§ Problem description:
Output the lines from the top of the entries below to the line with "away from the", both included, exactly and without pictures.

-- Data records follows --

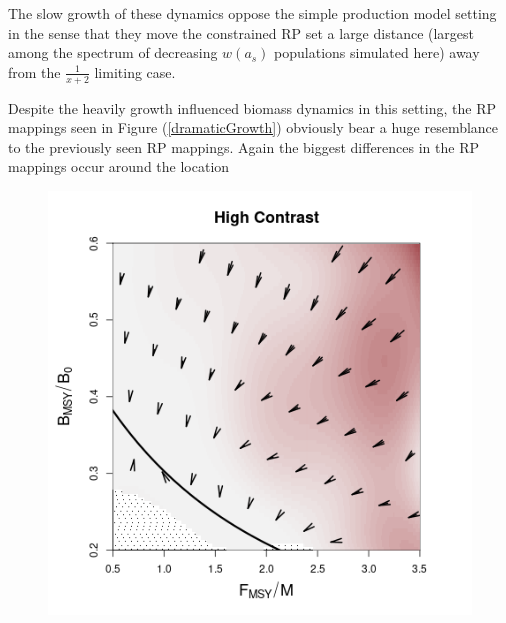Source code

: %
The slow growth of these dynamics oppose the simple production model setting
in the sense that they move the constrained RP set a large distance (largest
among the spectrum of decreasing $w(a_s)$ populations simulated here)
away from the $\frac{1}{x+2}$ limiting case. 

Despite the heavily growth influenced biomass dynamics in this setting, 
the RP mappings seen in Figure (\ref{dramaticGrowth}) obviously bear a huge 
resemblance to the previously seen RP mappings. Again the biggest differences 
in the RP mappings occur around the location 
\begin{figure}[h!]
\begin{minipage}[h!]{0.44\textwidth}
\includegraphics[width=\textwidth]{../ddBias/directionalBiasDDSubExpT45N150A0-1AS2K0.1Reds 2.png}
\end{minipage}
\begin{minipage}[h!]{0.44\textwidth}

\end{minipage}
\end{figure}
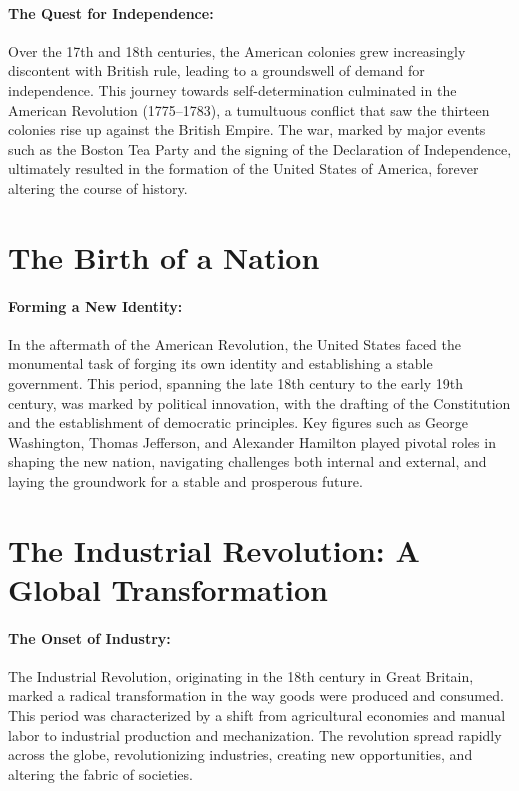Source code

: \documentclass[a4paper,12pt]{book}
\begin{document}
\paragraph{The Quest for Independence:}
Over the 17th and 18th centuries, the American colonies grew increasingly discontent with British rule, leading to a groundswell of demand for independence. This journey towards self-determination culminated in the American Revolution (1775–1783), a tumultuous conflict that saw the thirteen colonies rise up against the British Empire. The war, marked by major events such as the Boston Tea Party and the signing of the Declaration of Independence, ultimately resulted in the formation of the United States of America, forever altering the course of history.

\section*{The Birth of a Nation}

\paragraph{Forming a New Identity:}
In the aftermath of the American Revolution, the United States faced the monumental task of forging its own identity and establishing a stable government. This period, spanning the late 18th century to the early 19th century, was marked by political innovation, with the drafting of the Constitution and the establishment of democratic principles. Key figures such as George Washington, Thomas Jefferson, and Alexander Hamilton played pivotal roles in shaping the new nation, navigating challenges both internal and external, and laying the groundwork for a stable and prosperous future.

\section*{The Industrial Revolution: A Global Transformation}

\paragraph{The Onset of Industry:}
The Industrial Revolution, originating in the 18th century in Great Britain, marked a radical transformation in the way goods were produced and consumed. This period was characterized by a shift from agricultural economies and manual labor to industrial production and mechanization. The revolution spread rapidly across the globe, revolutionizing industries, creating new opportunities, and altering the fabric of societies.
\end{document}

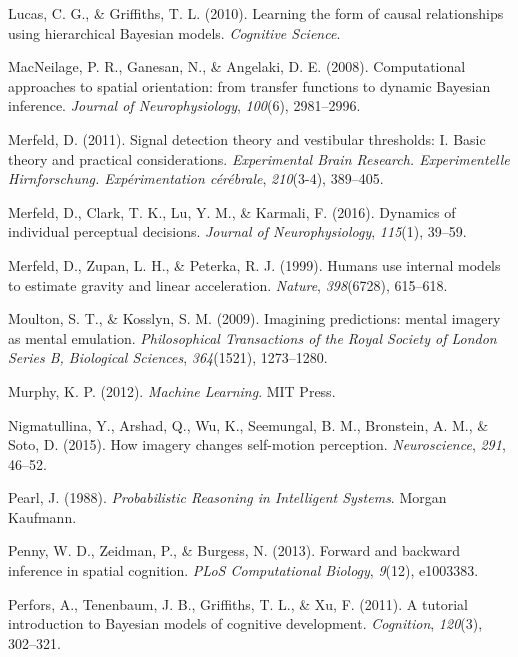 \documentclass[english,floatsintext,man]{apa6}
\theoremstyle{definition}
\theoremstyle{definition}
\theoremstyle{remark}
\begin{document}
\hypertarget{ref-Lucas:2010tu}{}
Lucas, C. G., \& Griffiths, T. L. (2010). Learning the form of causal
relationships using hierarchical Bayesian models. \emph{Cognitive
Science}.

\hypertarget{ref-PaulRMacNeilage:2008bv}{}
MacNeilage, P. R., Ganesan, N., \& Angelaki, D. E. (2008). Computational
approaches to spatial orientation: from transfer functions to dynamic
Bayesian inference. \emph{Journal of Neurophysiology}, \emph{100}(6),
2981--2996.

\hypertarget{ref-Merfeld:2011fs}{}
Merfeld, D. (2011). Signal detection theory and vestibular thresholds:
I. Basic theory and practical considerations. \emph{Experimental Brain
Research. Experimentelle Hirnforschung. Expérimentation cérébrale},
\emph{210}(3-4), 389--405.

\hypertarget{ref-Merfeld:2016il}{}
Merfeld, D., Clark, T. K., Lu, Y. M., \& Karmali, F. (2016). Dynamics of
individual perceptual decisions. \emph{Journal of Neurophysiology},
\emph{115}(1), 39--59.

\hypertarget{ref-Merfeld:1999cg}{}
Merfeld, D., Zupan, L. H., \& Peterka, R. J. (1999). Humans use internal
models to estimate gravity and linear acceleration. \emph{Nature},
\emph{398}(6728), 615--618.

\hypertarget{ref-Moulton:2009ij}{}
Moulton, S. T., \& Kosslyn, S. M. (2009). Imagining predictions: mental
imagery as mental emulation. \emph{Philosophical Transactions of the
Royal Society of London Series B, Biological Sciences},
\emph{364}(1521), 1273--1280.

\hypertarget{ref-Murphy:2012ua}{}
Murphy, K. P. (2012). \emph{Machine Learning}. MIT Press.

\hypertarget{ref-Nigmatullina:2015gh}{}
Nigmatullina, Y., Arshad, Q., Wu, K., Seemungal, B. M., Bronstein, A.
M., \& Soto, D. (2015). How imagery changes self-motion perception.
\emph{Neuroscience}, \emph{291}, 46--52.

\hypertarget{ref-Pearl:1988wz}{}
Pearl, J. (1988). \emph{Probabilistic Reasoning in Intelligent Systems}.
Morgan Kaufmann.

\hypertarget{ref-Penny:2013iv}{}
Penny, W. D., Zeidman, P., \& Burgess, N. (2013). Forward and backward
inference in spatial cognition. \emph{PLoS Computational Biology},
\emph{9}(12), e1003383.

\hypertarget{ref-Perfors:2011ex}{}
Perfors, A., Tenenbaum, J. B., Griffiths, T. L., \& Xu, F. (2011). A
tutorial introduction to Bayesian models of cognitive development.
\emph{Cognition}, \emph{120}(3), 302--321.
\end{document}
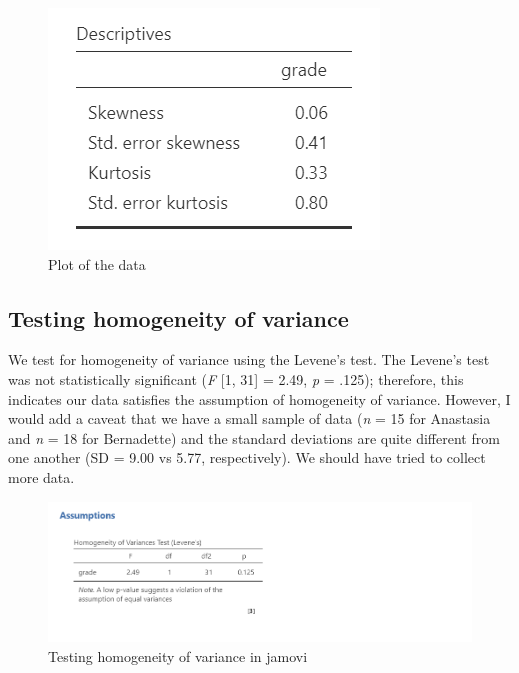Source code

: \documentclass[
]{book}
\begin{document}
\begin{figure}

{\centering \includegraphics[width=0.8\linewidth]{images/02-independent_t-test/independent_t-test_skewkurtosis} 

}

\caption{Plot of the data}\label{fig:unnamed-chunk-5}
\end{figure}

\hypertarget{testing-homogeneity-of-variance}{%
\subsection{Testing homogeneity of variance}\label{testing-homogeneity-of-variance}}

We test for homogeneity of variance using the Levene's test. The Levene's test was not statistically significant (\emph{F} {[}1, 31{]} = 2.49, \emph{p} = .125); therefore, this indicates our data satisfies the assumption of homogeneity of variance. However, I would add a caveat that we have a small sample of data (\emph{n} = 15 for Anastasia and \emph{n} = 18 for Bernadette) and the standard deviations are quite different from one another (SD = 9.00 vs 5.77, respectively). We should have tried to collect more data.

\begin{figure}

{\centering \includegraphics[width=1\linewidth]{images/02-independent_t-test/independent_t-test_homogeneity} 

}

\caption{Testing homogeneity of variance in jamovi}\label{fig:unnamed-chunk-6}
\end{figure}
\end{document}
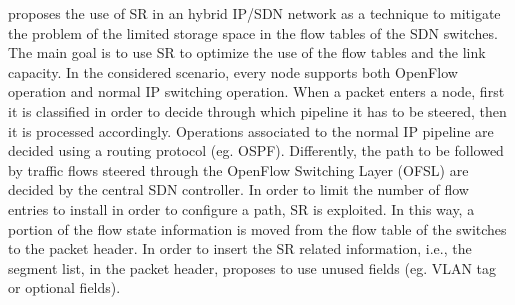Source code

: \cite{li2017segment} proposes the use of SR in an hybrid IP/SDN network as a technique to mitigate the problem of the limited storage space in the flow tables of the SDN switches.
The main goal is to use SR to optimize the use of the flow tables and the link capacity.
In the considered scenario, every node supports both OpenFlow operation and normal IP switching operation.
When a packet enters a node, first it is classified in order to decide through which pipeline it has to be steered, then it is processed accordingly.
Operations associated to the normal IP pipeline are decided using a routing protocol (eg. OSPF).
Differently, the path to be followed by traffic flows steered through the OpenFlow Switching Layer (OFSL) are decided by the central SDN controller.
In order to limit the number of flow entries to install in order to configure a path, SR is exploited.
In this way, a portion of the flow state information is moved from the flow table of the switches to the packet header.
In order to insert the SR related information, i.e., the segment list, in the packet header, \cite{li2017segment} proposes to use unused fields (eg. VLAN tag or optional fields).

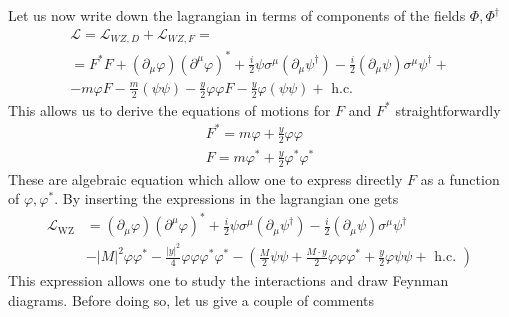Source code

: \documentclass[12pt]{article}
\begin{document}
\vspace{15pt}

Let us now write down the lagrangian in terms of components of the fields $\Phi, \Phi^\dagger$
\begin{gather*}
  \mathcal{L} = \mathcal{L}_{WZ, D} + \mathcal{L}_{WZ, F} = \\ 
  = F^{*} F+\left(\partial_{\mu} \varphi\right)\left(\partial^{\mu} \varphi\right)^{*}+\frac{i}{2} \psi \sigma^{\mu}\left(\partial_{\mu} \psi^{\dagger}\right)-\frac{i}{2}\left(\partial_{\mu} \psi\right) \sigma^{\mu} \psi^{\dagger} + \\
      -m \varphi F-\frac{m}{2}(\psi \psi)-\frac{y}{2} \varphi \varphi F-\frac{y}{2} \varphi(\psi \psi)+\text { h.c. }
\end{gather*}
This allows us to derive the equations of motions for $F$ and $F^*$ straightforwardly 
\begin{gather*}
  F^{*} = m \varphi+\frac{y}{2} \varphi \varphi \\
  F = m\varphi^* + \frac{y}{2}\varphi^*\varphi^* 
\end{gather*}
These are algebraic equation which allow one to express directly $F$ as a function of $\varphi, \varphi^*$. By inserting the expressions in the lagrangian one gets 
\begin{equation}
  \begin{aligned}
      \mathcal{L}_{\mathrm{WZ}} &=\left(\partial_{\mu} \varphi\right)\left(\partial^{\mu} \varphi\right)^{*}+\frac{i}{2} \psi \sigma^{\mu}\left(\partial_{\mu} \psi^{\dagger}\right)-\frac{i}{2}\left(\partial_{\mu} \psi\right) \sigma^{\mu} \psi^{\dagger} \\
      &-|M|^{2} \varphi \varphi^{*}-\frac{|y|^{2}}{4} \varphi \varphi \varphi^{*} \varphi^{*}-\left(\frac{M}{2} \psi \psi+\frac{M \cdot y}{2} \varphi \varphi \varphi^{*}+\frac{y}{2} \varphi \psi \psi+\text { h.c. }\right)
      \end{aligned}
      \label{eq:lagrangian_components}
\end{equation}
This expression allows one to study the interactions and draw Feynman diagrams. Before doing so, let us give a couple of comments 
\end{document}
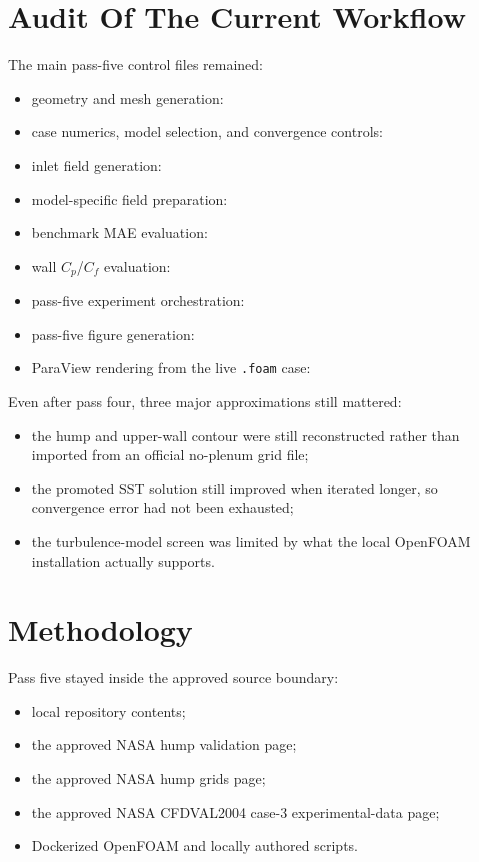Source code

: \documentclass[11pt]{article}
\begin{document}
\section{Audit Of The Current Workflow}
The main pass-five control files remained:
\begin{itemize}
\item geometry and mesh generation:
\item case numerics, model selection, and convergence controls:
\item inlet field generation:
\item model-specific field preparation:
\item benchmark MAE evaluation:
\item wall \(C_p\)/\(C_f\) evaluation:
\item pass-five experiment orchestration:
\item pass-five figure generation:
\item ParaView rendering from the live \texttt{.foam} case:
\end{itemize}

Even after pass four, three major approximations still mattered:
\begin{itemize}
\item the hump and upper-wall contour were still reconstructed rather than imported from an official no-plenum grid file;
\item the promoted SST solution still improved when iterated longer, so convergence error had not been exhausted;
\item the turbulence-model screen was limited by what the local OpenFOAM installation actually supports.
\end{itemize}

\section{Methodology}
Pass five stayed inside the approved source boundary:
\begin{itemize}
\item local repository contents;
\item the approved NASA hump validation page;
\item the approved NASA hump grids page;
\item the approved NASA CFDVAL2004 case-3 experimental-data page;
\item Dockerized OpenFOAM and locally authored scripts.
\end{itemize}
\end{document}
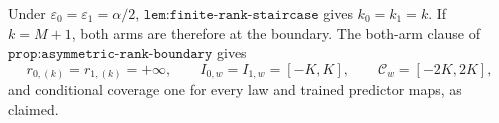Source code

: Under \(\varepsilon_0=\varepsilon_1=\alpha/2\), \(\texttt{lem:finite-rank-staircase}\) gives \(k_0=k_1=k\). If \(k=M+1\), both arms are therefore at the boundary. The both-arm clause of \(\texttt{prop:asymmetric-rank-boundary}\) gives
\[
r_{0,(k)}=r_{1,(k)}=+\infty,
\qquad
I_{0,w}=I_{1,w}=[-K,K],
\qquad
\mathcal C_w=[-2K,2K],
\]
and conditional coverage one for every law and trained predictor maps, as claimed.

-- Data records concluded --

§ Written reply:
Source code

: %
The slow growth of these dynamics oppose the simple production model setting
in the sense that they move the constrained RP set a large distance (largest
among the spectrum of decreasing $w(a_s)$ populations simulated here)
away from the $\frac{1}{x+2}$ limiting case. 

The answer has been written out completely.